The task ▸ The entries are to be written out word for word, with their images left out.
○ ○ ○ ○ ○ ○ ○
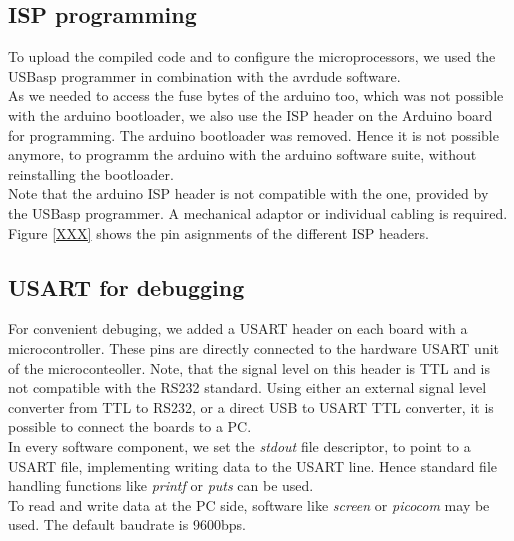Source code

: \documentclass[a4paper]{scrreprt}
\begin{document}
\subsection{ISP programming}
To upload the compiled code and to configure the microprocessors, we used the USBasp programmer in combination with the avrdude software.\\
As we needed to access the fuse bytes of the arduino too, which was not possible with the arduino bootloader, we also use the ISP header on the Arduino board for programming. The arduino bootloader was removed. Hence it is not possible anymore, to programm the arduino with the arduino software suite, without reinstalling the bootloader.\\
Note that the arduino ISP header is not compatible with the one, provided by the USBasp programmer. A mechanical adaptor or individual cabling is required. Figure \ref{XXX} shows the pin asignments of the different ISP headers.
\subsection{USART for debugging}
For convenient debuging, we added a USART header on each board with a microcontroller. These pins are directly connected to the hardware USART unit of the
microconteoller. Note, that the signal level on this header is TTL and is not compatible with the RS232 standard. Using either an external signal level converter from TTL to RS232, or a direct USB to USART TTL converter, it is possible to connect the boards to a PC.\\
In every software component, we set the \emph{stdout} file descriptor, to point to a USART file, implementing writing data to the USART line.
Hence standard file handling functions like \emph{printf} or \emph{puts} can be used.\\
To read and write data at the PC side, software like \emph{screen} or \emph{picocom} may be used. The default baudrate is 9600bps.
\end{document}
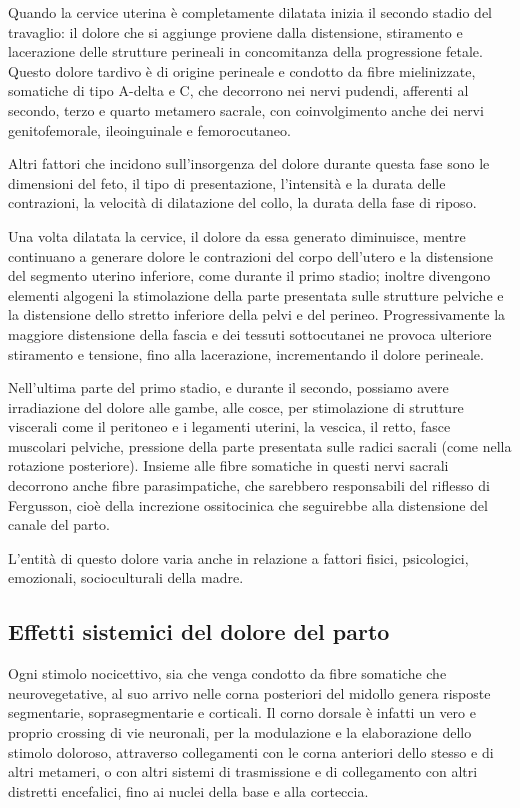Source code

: \documentclass[]{article}
\begin{document}
Quando la cervice uterina è completamente dilatata inizia il secondo
stadio del travaglio: il dolore che si aggiunge proviene dalla
distensione, stiramento e lacerazione delle strutture perineali in
concomitanza della progressione fetale. Questo dolore tardivo è di
origine perineale e condotto da fibre mielinizzate, somatiche di tipo
A-delta e C, che decorrono nei nervi pudendi, afferenti al secondo,
terzo e quarto metamero sacrale, con coinvolgimento anche dei nervi
genitofemorale, ileoinguinale e femorocutaneo.

Altri fattori che incidono sull'insorgenza del dolore durante questa
fase sono le dimensioni del feto, il tipo di presentazione, l'intensità
e la durata delle contrazioni, la velocità di dilatazione del collo, la
durata della fase di riposo.

Una volta dilatata la cervice, il dolore da essa generato diminuisce,
mentre continuano a generare dolore le contrazioni del corpo dell'utero
e la distensione del segmento uterino inferiore, come durante il primo
stadio; inoltre divengono elementi algogeni la stimolazione della parte
presentata sulle strutture pelviche e la distensione dello stretto
inferiore della pelvi e del perineo. Progressivamente la maggiore
distensione della fascia e dei tessuti sottocutanei ne provoca ulteriore
stiramento e tensione, fino alla lacerazione, incrementando il dolore
perineale.

Nell'ultima parte del primo stadio, e durante il secondo, possiamo avere
irradiazione del dolore alle gambe, alle cosce, per stimolazione di
strutture viscerali come il peritoneo e i legamenti uterini, la vescica,
il retto, fasce muscolari pelviche, pressione della parte presentata
sulle radici sacrali (come nella rotazione posteriore). Insieme alle
fibre somatiche in questi nervi sacrali decorrono anche fibre
parasimpatiche, che sarebbero responsabili del riflesso di Fergusson,
cioè della increzione ossitocinica che seguirebbe alla distensione del
canale del parto.

L'entità di questo dolore varia anche in relazione a fattori fisici,
psicologici, emozionali, socioculturali della madre.

\hypertarget{effetti-sistemici-del-dolore-del-parto}{%
\subsection{Effetti sistemici del dolore del
parto}\label{effetti-sistemici-del-dolore-del-parto}}

Ogni stimolo nocicettivo, sia che venga condotto da fibre somatiche che
neurovegetative, al suo arrivo nelle corna posteriori del midollo genera
risposte segmentarie, soprasegmentarie e corticali. Il corno dorsale è
infatti un vero e proprio crossing di vie neuronali, per la modulazione
e la elaborazione dello stimolo doloroso, attraverso collegamenti con le
corna anteriori dello stesso e di altri metameri, o con altri sistemi di
trasmissione e di collegamento con altri distretti encefalici, fino ai
nuclei della base e alla corteccia.
\end{document}
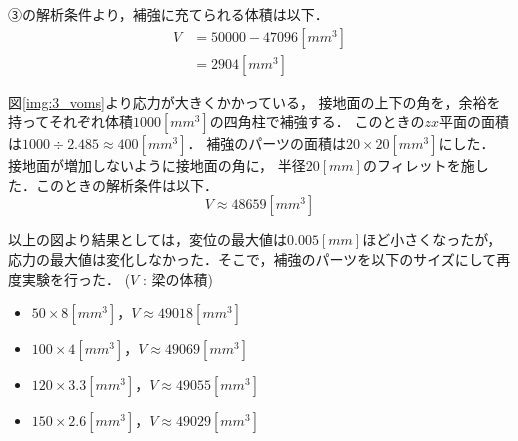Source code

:   ③の解析条件より，補強に充てられる体積は以下．
  \begin{align*}
    V &= 50000 - 47096[mm^3] \\
      &= 2904[mm^3]
  \end{align*}

  
  図\ref{img:3_voms}より応力が大きくかかっている，
  接地面の上下の角を，余裕を持ってそれぞれ体積$1000[mm^3]$の四角柱で補強する．
  このときの$zx$平面の面積は$1000 \div 2.485 \approx 400[mm^3]$．
  補強のパーツの面積は$20 \times 20 [mm^3]$にした．
  接地面が増加しないように接地面の角に，
  半径$20[mm]$のフィレットを施した．このときの解析条件は以下．
  \begin{equation*}
    V \approx 48659[mm^3]
  \end{equation*}

  以上の図より結果としては，変位の最大値は$0.005[mm]$ほど小さくなったが，
  応力の最大値は変化しなかった．そこで，補強のパーツを以下のサイズにして再度実験を行った．
  ($V$ : 梁の体積)
  \begin{itemize}
    \item $50\times8[mm^3]$，$V \approx 49018[mm^3]$
    \item $100\times4[mm^3]$，$V \approx 49069[mm^3]$
    \item $120\times3.3[mm^3]$，$V \approx 49055[mm^3]$
    \item $150\times2.6[mm^3]$，$V \approx 49029[mm^3]$
  \end{itemize}

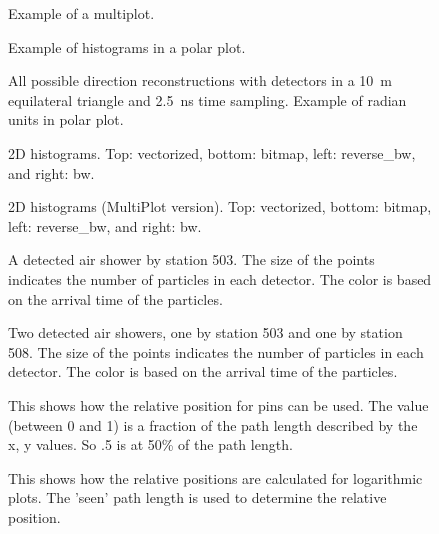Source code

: \documentclass[a4paper,11pt]{article}
\begin{document}
\begin{figure}
\centering

\caption{Example of a multiplot.}
\end{figure}

\begin{figure}
\centering

\caption{Example of histograms in a polar plot.}
\end{figure}

\begin{figure}
\centering

\caption{All possible direction reconstructions with detectors in a
\SI{10}{\meter} equilateral triangle and \SI{2.5}{\nano\second} time
sampling. Example of radian units in polar plot.}
\end{figure}

\begin{figure}
\centering

\caption{2D histograms. Top: vectorized, bottom: bitmap, left:
reverse\_bw, and right: bw.}
\end{figure}

\begin{figure}
\centering

\caption{2D histograms (MultiPlot version). Top: vectorized, bottom:
bitmap, left: reverse\_bw, and right: bw.}
\end{figure}

\begin{figure}
\centering

\caption{A detected air shower by station 503. The size of the points
indicates the number of particles in each detector. The color is based
on the arrival time of the particles.}
\end{figure}

\begin{figure}
\centering

\caption{Two detected air showers, one by station 503 and one by station
508. The size of the points indicates the number of particles in each
detector. The color is based on the arrival time of the particles.}
\end{figure}

\begin{figure}
\centering

\caption{This shows how the relative position for pins can be used.
         The value (between 0 and 1) is a fraction of the path length
         described by the x, y values. So .5 is at 50\% of the path length.}
\end{figure}

\begin{figure}
\centering

\caption{This shows how the relative positions are calculated for
         logarithmic plots. The 'seen' path length is used to determine
         the relative position.}
\end{figure}
\end{document}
○ ○ ○ ○ ○ ○ ○
Reply to the exercise ▸
Source code

: \documentclass[a4paper]{scrreprt}
\begin{document}
\subsection{ISP programming}
To upload the compiled code and to configure the microprocessors, we used the USBasp programmer in combination with the avrdude software.\\
As we needed to access the fuse bytes of the arduino too, which was not possible with the arduino bootloader, we also use the ISP header on the Arduino board for programming. The arduino bootloader was removed. Hence it is not possible anymore, to programm the arduino with the arduino software suite, without reinstalling the bootloader.\\
Note that the arduino ISP header is not compatible with the one, provided by the USBasp programmer. A mechanical adaptor or individual cabling is required. Figure \ref{XXX} shows the pin asignments of the different ISP headers.
\subsection{USART for debugging}
For convenient debuging, we added a USART header on each board with a microcontroller. These pins are directly connected to the hardware USART unit of the
microconteoller. Note, that the signal level on this header is TTL and is not compatible with the RS232 standard. Using either an external signal level converter from TTL to RS232, or a direct USB to USART TTL converter, it is possible to connect the boards to a PC.\\
In every software component, we set the \emph{stdout} file descriptor, to point to a USART file, implementing writing data to the USART line.
Hence standard file handling functions like \emph{printf} or \emph{puts} can be used.\\
To read and write data at the PC side, software like \emph{screen} or \emph{picocom} may be used. The default baudrate is 9600bps.
\end{document}
Source code

: \documentclass[]{article}
\begin{document}
Quando la cervice uterina è completamente dilatata inizia il secondo
stadio del travaglio: il dolore che si aggiunge proviene dalla
distensione, stiramento e lacerazione delle strutture perineali in
concomitanza della progressione fetale. Questo dolore tardivo è di
origine perineale e condotto da fibre mielinizzate, somatiche di tipo
A-delta e C, che decorrono nei nervi pudendi, afferenti al secondo,
terzo e quarto metamero sacrale, con coinvolgimento anche dei nervi
genitofemorale, ileoinguinale e femorocutaneo.

Altri fattori che incidono sull'insorgenza del dolore durante questa
fase sono le dimensioni del feto, il tipo di presentazione, l'intensità
e la durata delle contrazioni, la velocità di dilatazione del collo, la
durata della fase di riposo.

Una volta dilatata la cervice, il dolore da essa generato diminuisce,
mentre continuano a generare dolore le contrazioni del corpo dell'utero
e la distensione del segmento uterino inferiore, come durante il primo
stadio; inoltre divengono elementi algogeni la stimolazione della parte
presentata sulle strutture pelviche e la distensione dello stretto
inferiore della pelvi e del perineo. Progressivamente la maggiore
distensione della fascia e dei tessuti sottocutanei ne provoca ulteriore
stiramento e tensione, fino alla lacerazione, incrementando il dolore
perineale.

Nell'ultima parte del primo stadio, e durante il secondo, possiamo avere
irradiazione del dolore alle gambe, alle cosce, per stimolazione di
strutture viscerali come il peritoneo e i legamenti uterini, la vescica,
il retto, fasce muscolari pelviche, pressione della parte presentata
sulle radici sacrali (come nella rotazione posteriore). Insieme alle
fibre somatiche in questi nervi sacrali decorrono anche fibre
parasimpatiche, che sarebbero responsabili del riflesso di Fergusson,
cioè della increzione ossitocinica che seguirebbe alla distensione del
canale del parto.

L'entità di questo dolore varia anche in relazione a fattori fisici,
psicologici, emozionali, socioculturali della madre.

\hypertarget{effetti-sistemici-del-dolore-del-parto}{%
\subsection{Effetti sistemici del dolore del
parto}\label{effetti-sistemici-del-dolore-del-parto}}

Ogni stimolo nocicettivo, sia che venga condotto da fibre somatiche che
neurovegetative, al suo arrivo nelle corna posteriori del midollo genera
risposte segmentarie, soprasegmentarie e corticali. Il corno dorsale è
infatti un vero e proprio crossing di vie neuronali, per la modulazione
e la elaborazione dello stimolo doloroso, attraverso collegamenti con le
corna anteriori dello stesso e di altri metameri, o con altri sistemi di
trasmissione e di collegamento con altri distretti encefalici, fino ai
nuclei della base e alla corteccia.
\end{document}
Source code

:   ③の解析条件より，補強に充てられる体積は以下．
  \begin{align*}
    V &= 50000 - 47096[mm^3] \\
      &= 2904[mm^3]
  \end{align*}

  
  図\ref{img:3_voms}より応力が大きくかかっている，
  接地面の上下の角を，余裕を持ってそれぞれ体積$1000[mm^3]$の四角柱で補強する．
  このときの$zx$平面の面積は$1000 \div 2.485 \approx 400[mm^3]$．
  補強のパーツの面積は$20 \times 20 [mm^3]$にした．
  接地面が増加しないように接地面の角に，
  半径$20[mm]$のフィレットを施した．このときの解析条件は以下．
  \begin{equation*}
    V \approx 48659[mm^3]
  \end{equation*}

  以上の図より結果としては，変位の最大値は$0.005[mm]$ほど小さくなったが，
  応力の最大値は変化しなかった．そこで，補強のパーツを以下のサイズにして再度実験を行った．
  ($V$ : 梁の体積)
  \begin{itemize}
    \item $50\times8[mm^3]$，$V \approx 49018[mm^3]$
    \item $100\times4[mm^3]$，$V \approx 49069[mm^3]$
    \item $120\times3.3[mm^3]$，$V \approx 49055[mm^3]$
    \item $150\times2.6[mm^3]$，$V \approx 49029[mm^3]$
  \end{itemize}

Source code

: \documentclass[a4paper,11pt]{article}
\begin{document}
\begin{figure}
\centering

\caption{Example of a multiplot.}
\end{figure}

\begin{figure}
\centering

\caption{Example of histograms in a polar plot.}
\end{figure}

\begin{figure}
\centering

\caption{All possible direction reconstructions with detectors in a
\SI{10}{\meter} equilateral triangle and \SI{2.5}{\nano\second} time
sampling. Example of radian units in polar plot.}
\end{figure}

\begin{figure}
\centering

\caption{2D histograms. Top: vectorized, bottom: bitmap, left:
reverse\_bw, and right: bw.}
\end{figure}

\begin{figure}
\centering

\caption{2D histograms (MultiPlot version). Top: vectorized, bottom:
bitmap, left: reverse\_bw, and right: bw.}
\end{figure}

\begin{figure}
\centering

\caption{A detected air shower by station 503. The size of the points
indicates the number of particles in each detector. The color is based
on the arrival time of the particles.}
\end{figure}

\begin{figure}
\centering

\caption{Two detected air showers, one by station 503 and one by station
508. The size of the points indicates the number of particles in each
detector. The color is based on the arrival time of the particles.}
\end{figure}

\begin{figure}
\centering

\caption{This shows how the relative position for pins can be used.
         The value (between 0 and 1) is a fraction of the path length
         described by the x, y values. So .5 is at 50\% of the path length.}
\end{figure}

\begin{figure}
\centering

\caption{This shows how the relative positions are calculated for
         logarithmic plots. The 'seen' path length is used to determine
         the relative position.}
\end{figure}
\end{document}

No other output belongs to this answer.